Today, we picture the caravans traveling along the Silk Road from China to the Middle East as a rather romantic image. This romanticized portrayal conceals the real dangers that the journey included, since the Silk Road crossed some of the most inhospitable regions imaginable, and many travelers died en route. Unlike its name suggests, the Silk Road was not a single route, but a connection of several established tracks, each with its own fair share of threats.
Caravanserais were an extensive network of traveler’s inns along old caravan roads, either located at cities along the way or as outposts of civilization in isolated regions, providing shelter from the hostile natural environment and from bandits.

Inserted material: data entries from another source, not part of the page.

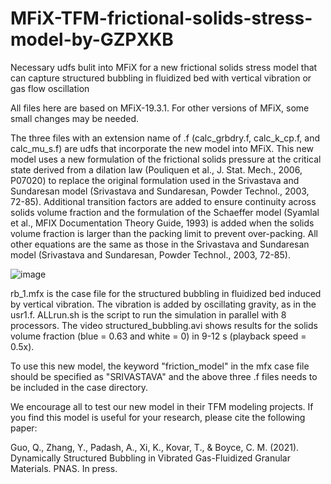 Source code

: # MFiX-TFM-frictional-solids-stress-model-by-GZPXKB
Necessary udfs bulit into MFiX for a new frictional solids stress model that can capture structured bubbling in fluidized bed with vertical vibration or gas flow oscillation

All files here are based on MFiX-19.3.1. For other versions of MFiX, some small changes may be needed.

The three files with an extension name of .f (calc_grbdry.f, calc_k_cp.f, and calc_mu_s.f) are udfs that incorporate the new model into MFiX. This new model uses a new formulation of the frictional solids pressure at the critical state derived from a dilation law (Pouliquen et al., J. Stat. Mech., 2006, P07020) to replace the original formulation used in the Srivastava and Sundaresan model (Srivastava and Sundaresan, Powder Technol., 2003, 72-85). Additional transition factors are added to ensure continuity across solids volume fraction and the formulation of the Schaeffer model (Syamlal et al., MFIX Documentation Theory Guide, 1993) is added when the solids volume fraction is larger than the packing limit to prevent over-packing. All other equations are the same as those in the Srivastava and Sundaresan model (Srivastava and Sundaresan, Powder Technol., 2003, 72-85).

![image](https://user-images.githubusercontent.com/59145233/128274746-e3ed7a20-e434-4b8b-a085-63f5dd8d74b0.png)

rb_1.mfx is the case file for the structured bubbling in fluidized bed induced by vertical vibration. The vibration is added by oscillating gravity, as in the usr1.f. ALLrun.sh is the script to run the simulation in parallel with 8 processors. The video structured_bubbling.avi shows results for the solids volume fraction (blue = 0.63 and white = 0) in 9-12 s (playback speed = 0.5x).

To use this new model, the keyword "friction_model" in the mfx case file should be specified as "SRIVASTAVA" and the above three .f files needs to be included in the case directory.

We encourage all to test our new model in their TFM modeling projects. If you find this model is useful for your research, please cite the following paper:

Guo, Q., Zhang, Y., Padash, A., Xi, K., Kovar, T., & Boyce, C. M. (2021). Dynamically Structured Bubbling in Vibrated Gas-Fluidized Granular Materials. PNAS. In press.
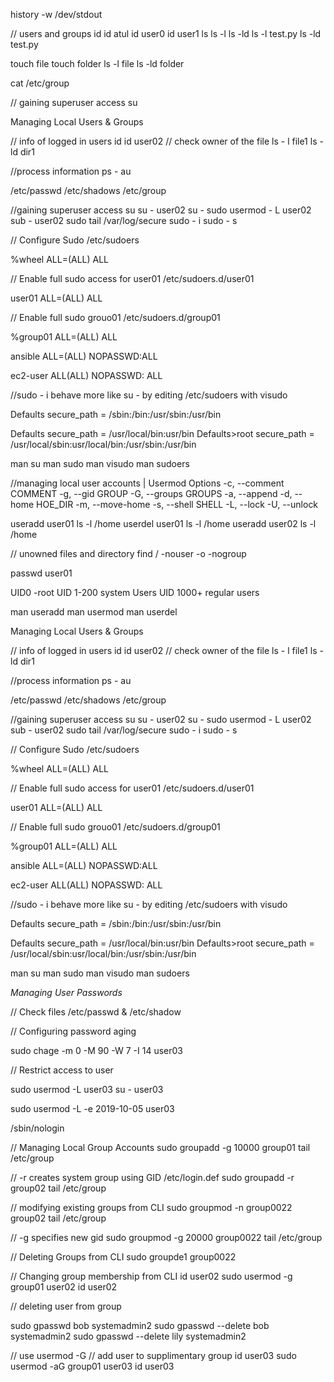 history -w /dev/stdout

// users and groups
id
id atul
id user0
id user1
ls
ls -l
ls -ld
ls -l test.py
ls -ld test.py

touch file
touch folder
ls -l file
ls -ld folder

cat /etc/group

// gaining superuser access
su

Managing Local Users & Groups

// info of logged in users
id
id user02
// check owner of the file
ls - l file1
ls - ld dir1

//process information
ps - au

/etc/passwd
/etc/shadows
/etc/group

//gaining superuser access
su
su - user02
su -
sudo usermod - L user02
sub - user02
sudo tail /var/log/secure
sudo - i
sudo - s

// Configure Sudo
/etc/sudoers

%wheel     ALL=(ALL)        ALL

// Enable full sudo access for user01
/etc/sudoers.d/user01

user01 ALL=(ALL) ALL

// Enable full sudo grouo01
/etc/sudoers.d/group01

%group01 ALL=(ALL) ALL

ansible ALL=(ALL) NOPASSWD:ALL

ec2-user ALL(ALL) NOPASSWD: ALL

//sudo - i behave more like su - by editing /etc/sudoers with visudo

Defaults secure_path = /sbin:/bin:/usr/sbin:/usr/bin

Defaults secure_path = /usr/local/bin:usr/bin
Defaults>root secure_path = /usr/local/sbin:usr/local/bin:/usr/sbin:/usr/bin

man su
man sudo
man visudo
man sudoers

//managing local user accounts | Usermod Options
-c, --comment COMMENT
-g, --gid GROUP
-G, --groups GROUPS
-a, --append
-d, --home HOE_DIR
-m, --move-home
-s, --shell SHELL
-L, --lock 
-U, --unlock 

useradd user01
ls -l /home
userdel user01
ls -l /home
useradd user02
ls -l /home

// unowned files and directory
find / -nouser -o -nogroup

passwd user01

UID0 -root
UID 1-200 	system Users
UID 1000+ regular users

man useradd
man usermod
man userdel

Managing Local Users & Groups

// info of logged in users
id
id user02
// check owner of the file
ls - l file1
ls - ld dir1

//process information
ps - au

/etc/passwd
/etc/shadows
/etc/group

//gaining superuser access
su
su - user02
su -
sudo usermod - L user02
sub - user02
sudo tail /var/log/secure
sudo - i
sudo - s

// Configure Sudo
/etc/sudoers

%wheel     ALL=(ALL)        ALL

// Enable full sudo access for user01
/etc/sudoers.d/user01

user01 ALL=(ALL) ALL

// Enable full sudo grouo01
/etc/sudoers.d/group01

%group01 ALL=(ALL) ALL

ansible ALL=(ALL) NOPASSWD:ALL

ec2-user ALL(ALL) NOPASSWD: ALL

//sudo - i behave more like su - by editing /etc/sudoers with visudo

Defaults secure_path = /sbin:/bin:/usr/sbin:/usr/bin

Defaults secure_path = /usr/local/bin:usr/bin
Defaults>root secure_path = /usr/local/sbin:usr/local/bin:/usr/sbin:/usr/bin

man su
man sudo
man visudo
man sudoers

*Managing User Passwords*

// Check files /etc/passwd  & /etc/shadow

// Configuring password aging

sudo chage -m 0 -M 90 -W 7 -I 14 user03

// Restrict access to user 

sudo usermod -L user03
su - user03

sudo usermod -L -e 2019-10-05 user03

/sbin/nologin

// Managing Local Group Accounts
sudo groupadd -g 10000 group01
tail /etc/group

// -r creates system group using GID /etc/login.def
sudo groupadd -r group02
tail /etc/group

// modifying existing groups from CLI
sudo groupmod -n group0022 group02
tail /etc/group

// -g specifies new gid
sudo groupmod -g 20000 group0022
tail /etc/group

// Deleting Groups from CLI
sudo groupde1 group0022

// Changing group membership from CLI
id user02
sudo usermod -g group01 user02
id user02

// deleting user from group 

sudo gpasswd bob systemadmin2
sudo gpasswd --delete bob systemadmin2
sudo gpasswd --delete lily systemadmin2

// use usermod -G 
// add user to supplimentary group
id user03
sudo usermod -aG group01 user03
id user03  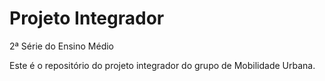 ﻿# Projeto Integrador
 
 2ª Série do Ensino Médio
 
 Este é o repositório do projeto integrador do grupo de Mobilidade Urbana.
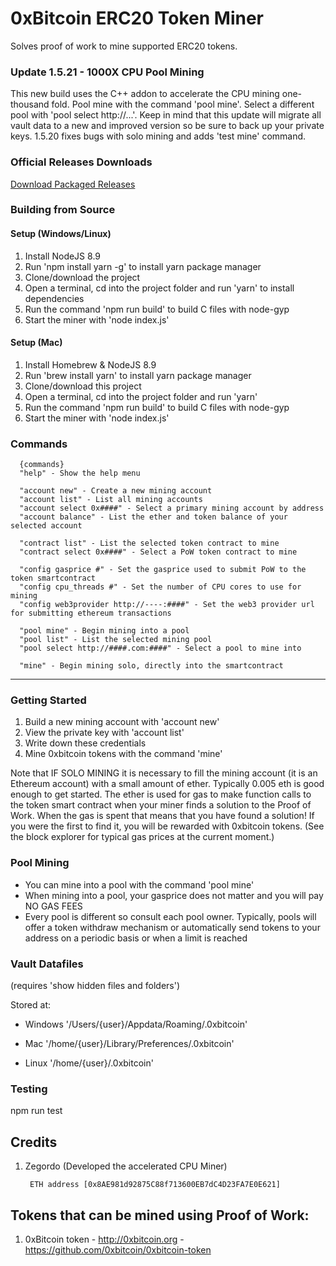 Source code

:
# 0xBitcoin ERC20 Token Miner

Solves proof of work to mine supported ERC20 tokens.  



### Update 1.5.21 - 1000X CPU Pool Mining

This new build uses the C++ addon to accelerate the CPU mining one-thousand fold.  Pool mine with the command 'pool mine'.  Select a different pool with 'pool select http://...'.  Keep in mind that this update will migrate all vault data to a new and improved version so be sure to back up your private keys.  1.5.20 fixes bugs with solo mining and adds 'test mine' command.

### Official Releases Downloads

[Download Packaged Releases](https://github.com/0xbitcoin/0xbitcoin-miner/blob/master/RELEASES.md)



### Building from Source

#### Setup (Windows/Linux)
1. Install NodeJS 8.9
2. Run 'npm install yarn -g' to install yarn package manager
3. Clone/download the project
4. Open a terminal, cd into the project folder and run 'yarn' to install dependencies
5. Run the command 'npm run build' to build C files with node-gyp
6. Start the miner with 'node index.js'

#### Setup (Mac)
1. Install Homebrew & NodeJS 8.9
2. Run 'brew install yarn' to install yarn package manager
3. Clone/download this project
4. Open a terminal, cd into the project folder and run 'yarn'
5. Run the command 'npm run build' to build C files with node-gyp
6. Start the miner with 'node index.js'



### Commands

      {commands}
      "help" - Show the help menu

      "account new" - Create a new mining account
      "account list" - List all mining accounts
      "account select 0x####" - Select a primary mining account by address
      "account balance" - List the ether and token balance of your selected account

      "contract list" - List the selected token contract to mine
      "contract select 0x####" - Select a PoW token contract to mine

      "config gasprice #" - Set the gasprice used to submit PoW to the token smartcontract
      "config cpu_threads #" - Set the number of CPU cores to use for mining
      "config web3provider http://----:####" - Set the web3 provider url for submitting ethereum transactions

      "pool mine" - Begin mining into a pool
      "pool list" - List the selected mining pool
      "pool select http://####.com:####" - Select a pool to mine into

      "mine" - Begin mining solo, directly into the smartcontract




---------------

### Getting Started
1. Build a new mining account with 'account new'
2. View the private key with 'account list'
3. Write down these credentials
4. Mine 0xbitcoin tokens with the command 'mine'

Note that IF SOLO MINING it is necessary to fill the mining account (it is an Ethereum account) with a small amount of ether.  Typically 0.005 eth is good enough to get started.  The ether is used for gas to make function calls to the token smart contract when your miner finds a solution to the Proof of Work.  When the gas is spent that means that you have found a solution! If you were the first to find it, you will be rewarded with 0xbitcoin tokens.  (See the block explorer for typical gas prices at the current moment.)



### Pool Mining
- You can mine into a pool with the command 'pool mine'  
- When mining into a pool, your gasprice does not matter and you will pay NO GAS FEES  
- Every pool is different so consult each pool owner.  Typically, pools will offer a token withdraw mechanism or automatically send tokens to your address on a periodic basis or when a limit is reached



### Vault Datafiles

(requires 'show hidden files and folders')

Stored at:

- Windows
    '/Users/{user}/Appdata/Roaming/.0xbitcoin'

- Mac
    '/home/{user}/Library/Preferences/.0xbitcoin'

- Linux
    '/home/{user}/.0xbitcoin'




### Testing

npm run test


## Credits

1. Zegordo (Developed the accelerated CPU Miner)

        ETH address [0x8AE981d92875C88f713600EB7dC4D23FA7E0E621]



## Tokens that can be mined using Proof of Work:

1. 0xBitcoin token - http://0xbitcoin.org - https://github.com/0xbitcoin/0xbitcoin-token
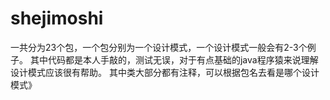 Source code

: # shejimoshi

一共分为23个包，一个包分别为一个设计模式，一个设计模式一般会有2-3个例子。
其中代码都是本人手敲的，测试无误，对于有点基础的java程序猿来说理解设计模式应该很有帮助。
其中类大部分都有注释，可以根据包名去看是哪个设计模式》
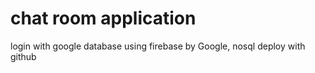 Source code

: # chat room application

login with google
database using firebase by Google, nosql
deploy with github


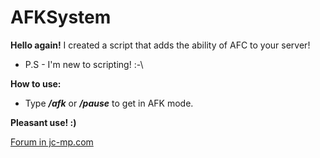 # AFKSystem
**Hello again!**
I created a script that adds the ability of AFC to your server!

* P.S - I'm new to scripting! :-\ 

**How to use:**
* Type ***/afk*** or ***/pause*** to get in AFK mode.

**Pleasant use! :)**

[Forum in jc-mp.com](https://www.jc-mp.com/forums/index.php/topic,6086.0.html)
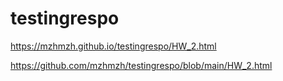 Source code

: # testingrespo

https://mzhmzh.github.io/testingrespo/HW_2.html

https://github.com/mzhmzh/testingrespo/blob/main/HW_2.html


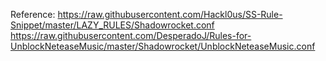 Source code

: Reference:
https://raw.githubusercontent.com/Hackl0us/SS-Rule-Snippet/master/LAZY_RULES/Shadowrocket.conf
https://raw.githubusercontent.com/DesperadoJ/Rules-for-UnblockNeteaseMusic/master/Shadowrocket/UnblockNeteaseMusic.conf
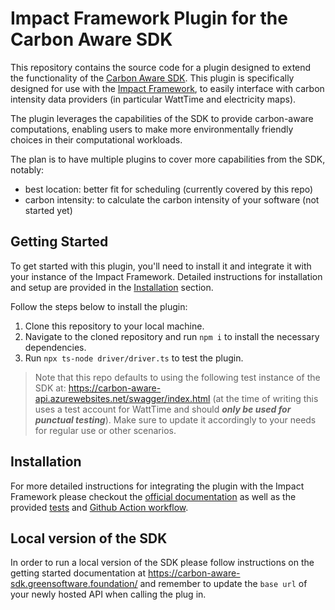 

# Impact Framework Plugin for the Carbon Aware SDK

This repository contains the source code for a plugin designed to extend the functionality of the [Carbon Aware SDK](https://github.com/Green-Software-Foundation/carbon-aware-sdk). This plugin is specifically designed for use with the [Impact Framework](https://if.greensoftware.foundation/), to easily interface with carbon intensity data providers (in particular WattTime and electricity maps).

The plugin leverages the capabilities of the SDK to provide carbon-aware computations, enabling users to make more environmentally friendly choices in their computational workloads.

The plan is to have multiple plugins to cover more capabilities from the SDK, notably:
- best location: better fit for scheduling (currently covered by this repo)
- carbon intensity: to calculate the carbon intensity of your software (not started yet)

## Getting Started

To get started with this plugin, you'll need to install it and integrate it with your instance of the Impact Framework. Detailed instructions for installation and setup are provided in the [Installation](#installation) section.

Follow the steps below to install the plugin:

1. Clone this repository to your local machine.
2. Navigate to the cloned repository and run `npm i` to install the necessary dependencies.
3. Run `npx ts-node driver/driver.ts` to test the plugin.

> Note that this repo defaults to using the following test instance of the SDK at: https://carbon-aware-api.azurewebsites.net/swagger/index.html (at the time of writing this uses a test account for WattTime and should _**only be used for punctual testing**_).
Make sure to update it accordingly to your needs for regular use or other scenarios.

## Installation

For more detailed instructions for integrating the plugin with the Impact Framework please checkout the [official documentation](https://if.greensoftware.foundation/developers/how-to-build-plugins#step-4-load-your-plugin-into-if) as well as the provided [tests](./src/__tests__/unit/lib/casdk-plugin.ts) and [Github Action workflow](./.github/workflows/nodejs-ci.yml).


## Local version of the SDK

In order to run a local version of the SDK please follow instructions on the getting started documentation at https://carbon-aware-sdk.greensoftware.foundation/ and remember to update the `base url` of your newly hosted API when calling the plug in.

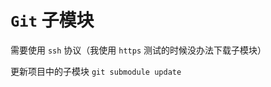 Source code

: # `Git` 子模块

需要使用 `ssh` 协议（我使用 `https` 测试的时候没办法下载子模块）

更新项目中的子模块 `git submodule update`
 
 <comment-comment/> 
  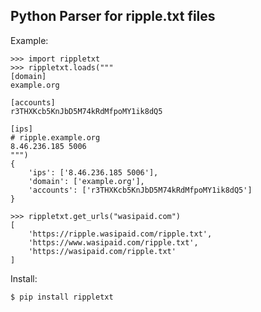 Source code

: Python Parser for ripple.txt files
---------------------------

Example:

    >>> import rippletxt
    >>> rippletxt.loads("""
    [domain]
    example.org

    [accounts]
    r3THXKcb5KnJbD5M74kRdMfpoMY1ik8dQ5

    [ips]
    # ripple.example.org
    8.46.236.185 5006
    """)
    {
        'ips': ['8.46.236.185 5006'],
        'domain': ['example.org'],
        'accounts': ['r3THXKcb5KnJbD5M74kRdMfpoMY1ik8dQ5']
    }

    >>> rippletxt.get_urls("wasipaid.com")
    [
        'https://ripple.wasipaid.com/ripple.txt',
        'https://www.wasipaid.com/ripple.txt',
        'https://wasipaid.com/ripple.txt'
    ]


Install:

    $ pip install rippletxt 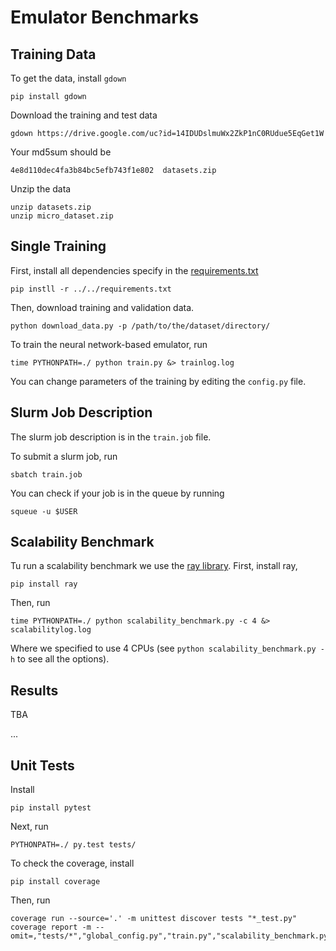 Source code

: # Emulator Benchmarks

## Training Data

To get the data, install `gdown`

    pip install gdown

Download the training and test data

    gdown https://drive.google.com/uc?id=14IDUDslmuWx2ZkP1nC0RUdue5EqGet1W

Your md5sum should be

    4e8d110dec4fa3b84bc5efb743f1e802  datasets.zip

Unzip the data

    unzip datasets.zip
    unzip micro_dataset.zip

## Single Training

First, install all dependencies specify in the [requirements.txt](../../requirements.txt)

    pip instll -r ../../requirements.txt

Then, download training and validation data.

    python download_data.py -p /path/to/the/dataset/directory/

To train the neural network-based emulator, run

    time PYTHONPATH=./ python train.py &> trainlog.log

You can change parameters of the training
by editing the `config.py` file.

## Slurm Job Description

The slurm job description is in the `train.job` file.

To submit a slurm job, run

    sbatch train.job
    
You can check if your job is in the queue by running

    squeue -u $USER

## Scalability Benchmark

Tu run a scalability benchmark we use the [ray library](https://docs.ray.io/en/master/index.html).
First, install ray,

    pip install ray

Then, run

    time PYTHONPATH=./ python scalability_benchmark.py -c 4 &> scalabilitylog.log 

Where we specified to use 4 CPUs (see `python scalability_benchmark.py -h` to see all the options).

## Results

TBA

...

## Unit Tests

Install

    pip install pytest

Next, run

    PYTHONPATH=./ py.test tests/

To check the coverage, install

    pip install coverage

Then, run

    coverage run --source='.' -m unittest discover tests "*_test.py"
    coverage report -m --omit=,"tests/*","global_config.py","train.py","scalability_benchmark.py","download_data.py"

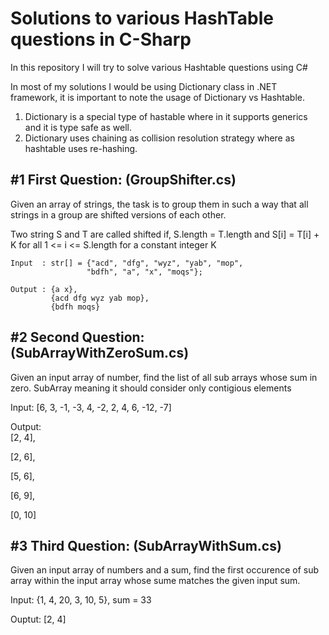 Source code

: # Solutions to various HashTable questions in C-Sharp

In this repository I will try to solve various Hashtable questions using C#

In most of my solutions I would be using Dictionary class in .NET framework, it is important to note the usage of Dictionary vs Hashtable.

1. Dictionary is a special type of hastable where in it supports generics and it is type safe as well.
2. Dictionary uses chaining as collision resolution strategy where as hashtable uses re-hashing.


#1 First Question: (GroupShifter.cs)
-------------------------------------------------------------------------------------------------------------------
  Given an array of strings, the task is to group them in such a way that all strings in a group are shifted versions of each other.

  Two string S and T are called shifted if,
  S.length = T.length 
  and
  S[i] = T[i] + K for all 1 <= i <= S.length  for a constant integer K

    Input  : str[] = {"acd", "dfg", "wyz", "yab", "mop",
                     "bdfh", "a", "x", "moqs"};

    Output : {a x}, 
             {acd dfg wyz yab mop},
             {bdfh moqs}

#2 Second Question: (SubArrayWithZeroSum.cs)
---------------------------------------------------------------------------------------------------------------------

Given an input array of number, find the list of all sub arrays whose sum in zero. 
SubArray meaning it should consider only contigious elements

Input:  [6, 3, -1, -3, 4, -2, 2, 4, 6, -12, -7]

Output:  
[2, 4],

[2, 6],

[5, 6],

[6, 9],

[0, 10]

#3 Third Question: (SubArrayWithSum.cs)
------------------------------------------------------------------------------------------------------------------------

Given an input array of numbers and a sum, find the first occurence of sub array within the input array whose sume matches the given input sum.

Input:  {1, 4, 20, 3, 10, 5}, sum = 33

Ouptut: [2, 4]

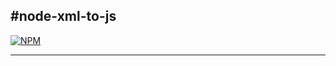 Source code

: #node-xml-to-js
------------------------

[![NPM](https://img.shields.io/badge/npm-v1.0.1-blue)](https://www.npmjs.com/package/node-xml-to-js)

-----------------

Travelers who reached Tash Rabat have already crossed the dangerous Torugart Pass, giving them the chance to recharge their energy for the next leg of the journey through the Tian Shan Mountains, to pray for a safe passage and to restock on food and water. Some historians argue that Tash Rabat may have been a Christian or Buddhist monastery before it was turned into a caravanserai, but there is little evidence to support this theory.
The legend says that it was built by father and son. As they were building cupola on the roof, the son heard a caravan coming from afar. The father asked him to stay so they could finish the work. But the son went to greet the caravan and fell in love with traveling girl. He left his father, who was so sad that he didn’t finish the cupola and left few holes in it.
Inside the caravanserai there is little to experience except wandering aimlessly through the dark corridors which are lit only by small openings in the roofs. These damp corridors and rooms, which include a well, a dungeon and a mosque, are extremely atmospheric, especially since it is not unlikely that the few visitors to the site may have the place entirely to themselves.
Silk Road caravanserais can still be found all along the former Silk Road from Central China to the Mediterranean Coast. What makes Tash Rabat stand out among the myriad of caravanserais, is its isolated location in a meditative landscape, which gives a good sense about how difficult and dangerous travel along the remote parts of the Silk Road must have been.
Even today, with modern 4WD vehicles and navigation systems, venturing out here is anything but straightforward. Snow blocks the road, which connects it with the nearest settlement, At-Bashy, for up to eight months a year. Even without snow blocking the road, constant landslides and avalanches, not to mention regular earthquakes and floodings often turn the road into a mere suggestion. Therefore, the road leading to Tash Rabat should under no circumstances be tackled without a local driver. Altitude sickness is another threat, which should not be taken lightly, since the caravanserai is located at a height of 3,500 meters. If a sudden change in road conditions make a return journey impossible, yurt camps in the vicinity of Tash Rabat can provide shelter.
To the East, the road continues to the Torugart Pass border post with China, one of the most notoriously unpredictable borders in Asia, which is reputedly more often closed than it is opened, and where crossing the border can include several days of wait.